RE Historian explains why Jesus ''mythers'' aren't taken seriously by most Historians
June 20, 2015 at 2:53 pm
(This post was last modified: June 20, 2015 at 3:15 pm by Pyrrho.)
(June 19, 2015 at 5:39 pm)Nestor Wrote:(June 17, 2015 at 8:26 pm)Rhythm Wrote: LOL...I missed this before but...Nestor....the thing you thought that mythicists didn't have a good explanation for, that was an example of their laziness in describing things as fiction turned out to be what?I'm pretty sure historians know that almost all ancient texts contain fiction in their accounts.
Fiction?
Fiction in text =/= text is fiction.
All you have to do to see an example of the laziness I'm referring to is scroll up to the post above yours:
Quote:Even the accounts of Jesus in the gospel are in clear contradiction of one another, which further discredits him as a historical figure.The stupidity in that remark would be shocking if it wasn't so typical.

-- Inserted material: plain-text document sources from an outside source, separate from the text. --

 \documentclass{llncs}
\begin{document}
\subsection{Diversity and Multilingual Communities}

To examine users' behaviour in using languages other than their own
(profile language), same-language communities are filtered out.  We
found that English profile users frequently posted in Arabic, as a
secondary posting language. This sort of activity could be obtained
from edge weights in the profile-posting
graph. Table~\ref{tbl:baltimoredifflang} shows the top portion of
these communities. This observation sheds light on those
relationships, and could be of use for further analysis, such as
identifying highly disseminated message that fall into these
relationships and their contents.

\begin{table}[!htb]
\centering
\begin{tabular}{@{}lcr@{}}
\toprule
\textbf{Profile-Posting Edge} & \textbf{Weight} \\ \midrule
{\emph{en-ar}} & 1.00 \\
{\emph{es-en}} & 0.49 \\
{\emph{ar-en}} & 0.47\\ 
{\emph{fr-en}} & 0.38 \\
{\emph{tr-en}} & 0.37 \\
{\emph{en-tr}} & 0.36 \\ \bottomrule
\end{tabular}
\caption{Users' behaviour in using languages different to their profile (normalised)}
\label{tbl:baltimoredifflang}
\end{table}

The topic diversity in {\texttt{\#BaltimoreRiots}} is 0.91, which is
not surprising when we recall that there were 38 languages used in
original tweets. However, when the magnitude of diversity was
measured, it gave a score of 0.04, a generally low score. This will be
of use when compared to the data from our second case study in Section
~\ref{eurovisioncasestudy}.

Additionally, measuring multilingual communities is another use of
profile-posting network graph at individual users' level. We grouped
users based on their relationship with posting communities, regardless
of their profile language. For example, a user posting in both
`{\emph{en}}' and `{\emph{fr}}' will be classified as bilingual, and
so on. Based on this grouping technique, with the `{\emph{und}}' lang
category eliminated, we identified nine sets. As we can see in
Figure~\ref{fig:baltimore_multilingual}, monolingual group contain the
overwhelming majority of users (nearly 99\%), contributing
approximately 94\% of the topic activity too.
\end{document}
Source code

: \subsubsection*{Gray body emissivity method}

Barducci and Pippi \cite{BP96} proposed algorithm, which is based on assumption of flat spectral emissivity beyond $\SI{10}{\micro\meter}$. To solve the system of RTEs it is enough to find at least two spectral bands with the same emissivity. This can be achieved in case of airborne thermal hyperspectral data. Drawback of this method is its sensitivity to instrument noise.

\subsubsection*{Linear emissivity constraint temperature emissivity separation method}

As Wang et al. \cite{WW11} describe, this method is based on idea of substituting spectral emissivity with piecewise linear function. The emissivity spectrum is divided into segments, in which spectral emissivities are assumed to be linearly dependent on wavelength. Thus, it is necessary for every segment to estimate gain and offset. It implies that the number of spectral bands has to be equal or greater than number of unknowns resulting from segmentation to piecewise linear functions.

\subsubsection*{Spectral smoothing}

It depends on how you interpret that remark. To "discredit" something is to "Cause (an idea or account) to seem false or unreliable." There is, in that, two different ideas, as "false" and "unreliable" are two different things. When a story is contradictory, it is automatically unreliable. That, of course, does not make everything in it necessarily false.
Edited to add:
Furthermore, there is that pesky word "seem" in the definition, showing that to say that something has been discredited is not the same as saying that something has been proven to be completely false.
"A wise man ... proportions his belief to the evidence."
— David Hume, An Enquiry Concerning Human Understanding, Section X, Part I.